Beeston was initially appointed on an interim basis after the 2008 season when Paul Godfrey stepped down as the president of the Toronto franchise. Beeston began conducting a search for a permanent replacement, but team ownership indicated recently that it preferred for him to fill the role himself.
"While we interviewed a number of highly qualified individuals for the position, Paul's unique set of qualities made him our clear first choice," said Tony Viner, president and CEO of Rogers Media, the division of Rogers Communications Inc. that runs the Blue Jays.
"While Paul was initially appointed on an interim basis, he approached the role with his usual high energy and conviction to set the club up for success -- something he's now committed to do for the long term. We are thrilled that we were able to convince Paul Beeston to take on this role.
"Paul's background with the club, his credentials in the baseball world and his enthusiasm for this sport will be incredible assets."

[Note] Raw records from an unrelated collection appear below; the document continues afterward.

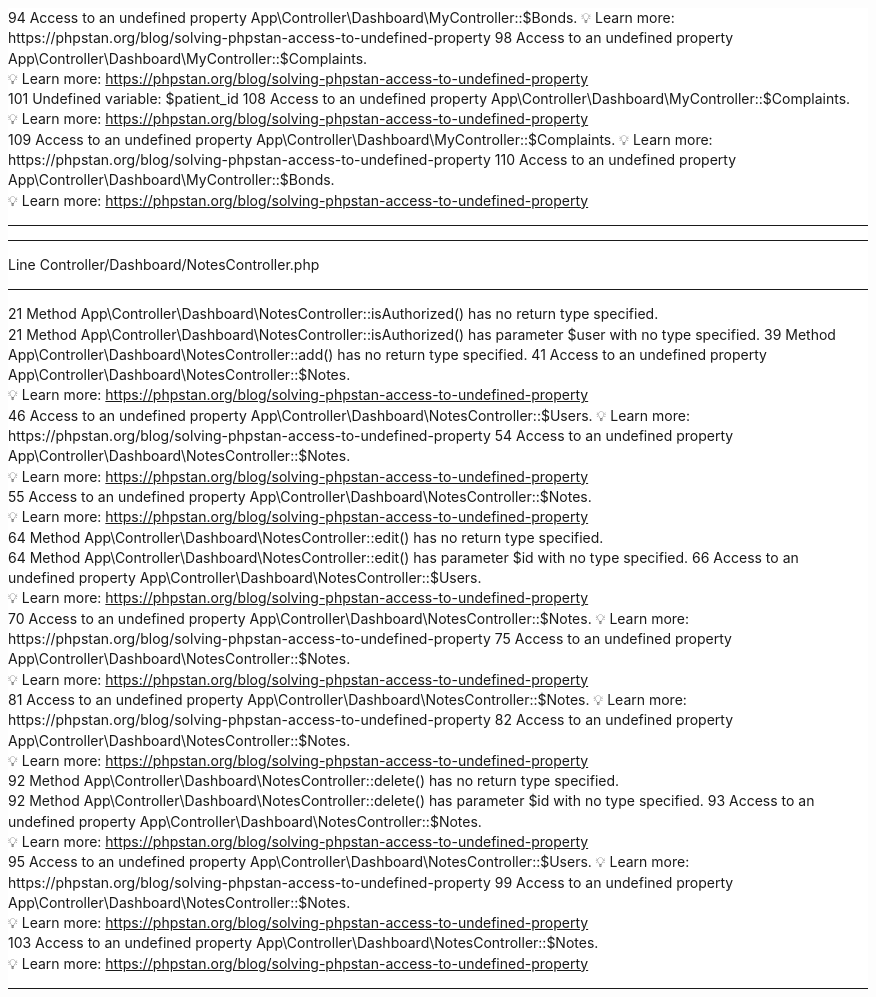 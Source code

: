   94     Access to an undefined property App\Controller\Dashboard\MyController::$Bonds.                                     
         💡 Learn more: https://phpstan.org/blog/solving-phpstan-access-to-undefined-property                                
  98     Access to an undefined property App\Controller\Dashboard\MyController::$Complaints.                                
         💡 Learn more: https://phpstan.org/blog/solving-phpstan-access-to-undefined-property                                
  101    Undefined variable: $patient_id                                                                                    
  108    Access to an undefined property App\Controller\Dashboard\MyController::$Complaints.                                
         💡 Learn more: https://phpstan.org/blog/solving-phpstan-access-to-undefined-property                                
  109    Access to an undefined property App\Controller\Dashboard\MyController::$Complaints.                                
         💡 Learn more: https://phpstan.org/blog/solving-phpstan-access-to-undefined-property                                
  110    Access to an undefined property App\Controller\Dashboard\MyController::$Bonds.                                     
         💡 Learn more: https://phpstan.org/blog/solving-phpstan-access-to-undefined-property                                
 ------ ------------------------------------------------------------------------------------------------------------------- 

 ------ ------------------------------------------------------------------------------------------------------------- 
  Line   Controller/Dashboard/NotesController.php                                                                     
 ------ ------------------------------------------------------------------------------------------------------------- 
  21     Method App\Controller\Dashboard\NotesController::isAuthorized() has no return type specified.                
  21     Method App\Controller\Dashboard\NotesController::isAuthorized() has parameter $user with no type specified.  
  39     Method App\Controller\Dashboard\NotesController::add() has no return type specified.                         
  41     Access to an undefined property App\Controller\Dashboard\NotesController::$Notes.                            
         💡 Learn more: https://phpstan.org/blog/solving-phpstan-access-to-undefined-property                          
  46     Access to an undefined property App\Controller\Dashboard\NotesController::$Users.                            
         💡 Learn more: https://phpstan.org/blog/solving-phpstan-access-to-undefined-property                          
  54     Access to an undefined property App\Controller\Dashboard\NotesController::$Notes.                            
         💡 Learn more: https://phpstan.org/blog/solving-phpstan-access-to-undefined-property                          
  55     Access to an undefined property App\Controller\Dashboard\NotesController::$Notes.                            
         💡 Learn more: https://phpstan.org/blog/solving-phpstan-access-to-undefined-property                          
  64     Method App\Controller\Dashboard\NotesController::edit() has no return type specified.                        
  64     Method App\Controller\Dashboard\NotesController::edit() has parameter $id with no type specified.            
  66     Access to an undefined property App\Controller\Dashboard\NotesController::$Users.                            
         💡 Learn more: https://phpstan.org/blog/solving-phpstan-access-to-undefined-property                          
  70     Access to an undefined property App\Controller\Dashboard\NotesController::$Notes.                            
         💡 Learn more: https://phpstan.org/blog/solving-phpstan-access-to-undefined-property                          
  75     Access to an undefined property App\Controller\Dashboard\NotesController::$Notes.                            
         💡 Learn more: https://phpstan.org/blog/solving-phpstan-access-to-undefined-property                          
  81     Access to an undefined property App\Controller\Dashboard\NotesController::$Notes.                            
         💡 Learn more: https://phpstan.org/blog/solving-phpstan-access-to-undefined-property                          
  82     Access to an undefined property App\Controller\Dashboard\NotesController::$Notes.                            
         💡 Learn more: https://phpstan.org/blog/solving-phpstan-access-to-undefined-property                          
  92     Method App\Controller\Dashboard\NotesController::delete() has no return type specified.                      
  92     Method App\Controller\Dashboard\NotesController::delete() has parameter $id with no type specified.          
  93     Access to an undefined property App\Controller\Dashboard\NotesController::$Notes.                            
         💡 Learn more: https://phpstan.org/blog/solving-phpstan-access-to-undefined-property                          
  95     Access to an undefined property App\Controller\Dashboard\NotesController::$Users.                            
         💡 Learn more: https://phpstan.org/blog/solving-phpstan-access-to-undefined-property                          
  99     Access to an undefined property App\Controller\Dashboard\NotesController::$Notes.                            
         💡 Learn more: https://phpstan.org/blog/solving-phpstan-access-to-undefined-property                          
  103    Access to an undefined property App\Controller\Dashboard\NotesController::$Notes.                            
         💡 Learn more: https://phpstan.org/blog/solving-phpstan-access-to-undefined-property                          
 ------ ------------------------------------------------------------------------------------------------------------- 
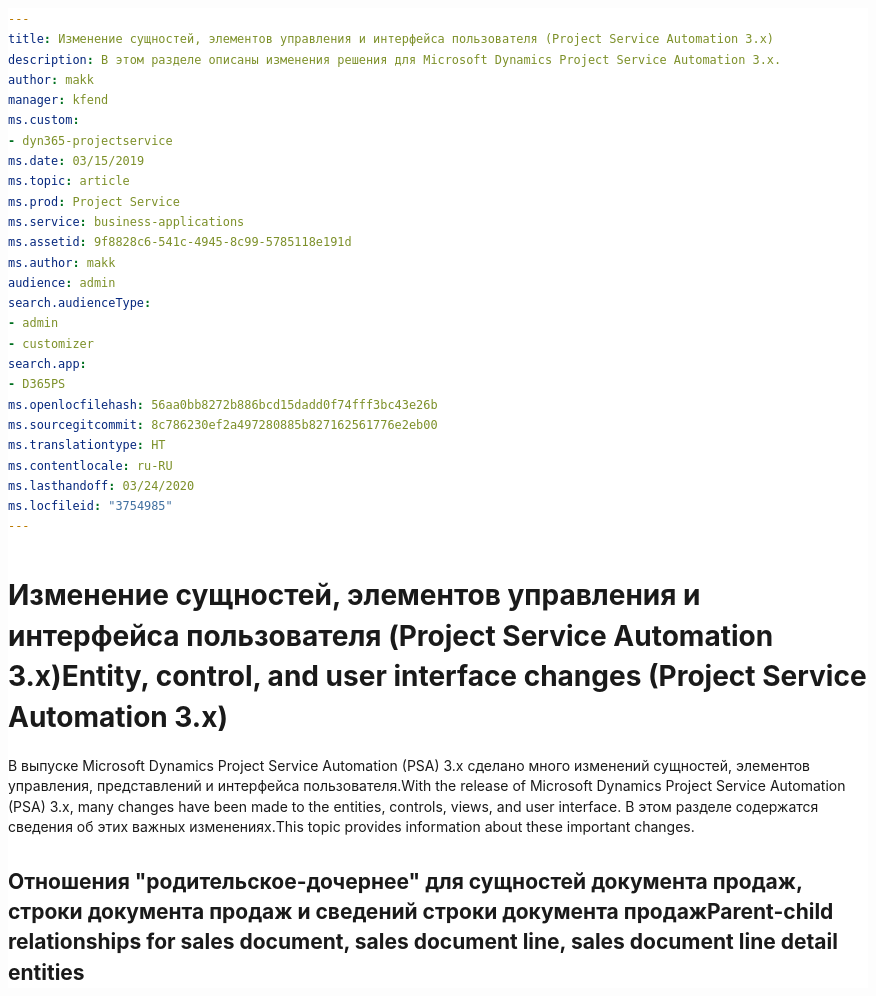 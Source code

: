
 ```yaml
---
title: Изменение сущностей, элементов управления и интерфейса пользователя (Project Service Automation 3.x)
description: В этом разделе описаны изменения решения для Microsoft Dynamics Project Service Automation 3.x.
author: makk
manager: kfend
ms.custom:
- dyn365-projectservice
ms.date: 03/15/2019
ms.topic: article
ms.prod: Project Service
ms.service: business-applications
ms.assetid: 9f8828c6-541c-4945-8c99-5785118e191d
ms.author: makk
audience: admin
search.audienceType:
- admin
- customizer
search.app:
- D365PS
ms.openlocfilehash: 56aa0bb8272b886bcd15dadd0f74fff3bc43e26b
ms.sourcegitcommit: 8c786230ef2a497280885b827162561776e2eb00
ms.translationtype: HT
ms.contentlocale: ru-RU
ms.lasthandoff: 03/24/2020
ms.locfileid: "3754985"
---
```

# <a name="entity-control-and-user-interface-changes-project-service-automation-3x"></a><span data-ttu-id="88c96-103">Изменение сущностей, элементов управления и интерфейса пользователя (Project Service Automation 3.x)</span><span class="sxs-lookup"><span data-stu-id="88c96-103">Entity, control, and user interface changes (Project Service Automation 3.x)</span></span>
<span data-ttu-id="88c96-104">В выпуске Microsoft Dynamics Project Service Automation (PSA) 3.x сделано много изменений сущностей, элементов управления, представлений и интерфейса пользователя.</span><span class="sxs-lookup"><span data-stu-id="88c96-104">With the release of Microsoft Dynamics Project Service Automation (PSA) 3.x, many changes have been made to the entities, controls, views, and user interface.</span></span> <span data-ttu-id="88c96-105">В этом разделе содержатся сведения об этих важных изменениях.</span><span class="sxs-lookup"><span data-stu-id="88c96-105">This topic provides information about these important changes.</span></span>

## <a name="parent-child-relationships-for-sales-document-sales-document-line-sales-document-line-detail-entities"></a><span data-ttu-id="88c96-106">Отношения "родительское-дочернее" для сущностей документа продаж, строки документа продаж и сведений строки документа продаж</span><span class="sxs-lookup"><span data-stu-id="88c96-106">Parent-child relationships for sales document, sales document line, sales document line detail entities</span></span>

When Beeston was hired last offseason, he insisted that it was only on the condition that it was a short-term situation. Reached by phone on Tuesday afternoon, Beeston said he meant what he said when he made those comments a year ago. Only recently, as the Blue Jays moved deeper into an integral offseason, did he begin to reconsider his status with the organization.
During the team's final series of the regular season in Baltimore, the Blue Jays replaced J.P. Ricciardi with new general manager Alex Anthopoulos, who has made sweeping changes to the team's scouting and player development departments in recent weeks. Throughout that process, ownership continued to ask Beeston if he would remain at the helm.
"I do think I represent the devil they know against the devil they don't know," Beeston said. "So, they kind of asked me -- these are people inside -- whether I'd consider staying or, 'Would you think about it? We've got a good thing going here and we're going to build this thing together. You've got to be a part of it.'
"The Rogers people, who I have a great deal of respect for and have enjoyed working with for the past year, had continual interest in keeping me. It kind of came together in the last couple weeks where I actually said, 'Why not?' I was very sincere before in what I said when I first came on."
It's a familiar role for Beeston, who was the first employee of the Toronto Blue Jays in 1976 and eventually was named the president and CEO of the team in 1991. Beeston held that role until leaving to become the chief operating officer of Major League Baseball in 1997 -- a job he held for six years.
Beeston said that he did not plan on remaining on as the president and CEO, noting that he talked to a host of potential replacements.
"We looked at some very good and qualified candidates," Beeston said. "Names I can't give you, because everybody that we talked to was gainfully employed. From that point of view, I don't think it's fair to say who they are. But, at the same time, it was sincere and it was serious. When it got right down to it, the Rogers people always came back with, 'Well, what about you?'
"I think the only reason was they were more comfortable with me. They knew what they had and what they didn't have in me. They knew my strengths and they knew my weaknesses. They knew my ability to communicate with them and make sure that they were getting information on a no-surprise basis."
Beeston said he plans on meeting with Anthopoulos soon to discuss information the general manager gathered while calling the Blue Jays' players and coaches individually over the past few weeks. After that meeting, Beeston and Anthopoulos intend on sitting down with ownership to present a plan and map out the payroll for the upcoming season and beyond.
Viner recently noted that team ownership is willing to increase Toronto's payroll if it makes sense, given that the organization is hungry for its first taste of the postseason since 1993. While that sounds as though the Blue Jays are not on the verge of a rebuilding phase, Beeston was quick to note that doling out lucrative contracts does not always equal a trip to the playoffs.
"That's the goal, but that may not be as quick as everybody thinks," Beeston said. "You just can't go out and spend money and get to the postseason. You have to go spend money wisely and you have to build wisely. I think that it's fair to say that, while we would like to be there sooner rather than later, we're not going to put a timeline on it.
"We've got to improve every year and we've got to be better every year and, as our goal -- not a carrot, but as our goal -- playing in October. The sooner we do that, the better chance we'll have of playing at the end of October."
Beeston confirmed that he sat down with Blue Jays ace Roy Halladay and his family last week for an informal dinner in Florida. Halladay's future is tied into the direction Toronto takes, considering he is a free agent next winter and could be dangled as trade bait during this offseason. Halladay's agent, Greg Landry, was also present, though Beeston downplayed the significance of the get-together.
"I told Doc at the end of the season, when I was down in Baltimore, that some time in October I'd take his family out to dinner," Beeston said. "That was all that it was. There was no purpose to it. It was just a matter of a commitment I made to him and it's fair to say that it was just a general meeting -- a 'How are you doing? How are you feeling?' and nothing more."
Jordan Bastian is a reporter for MLB.com. This story was not subject to the approval of Major League Baseball or its clubs.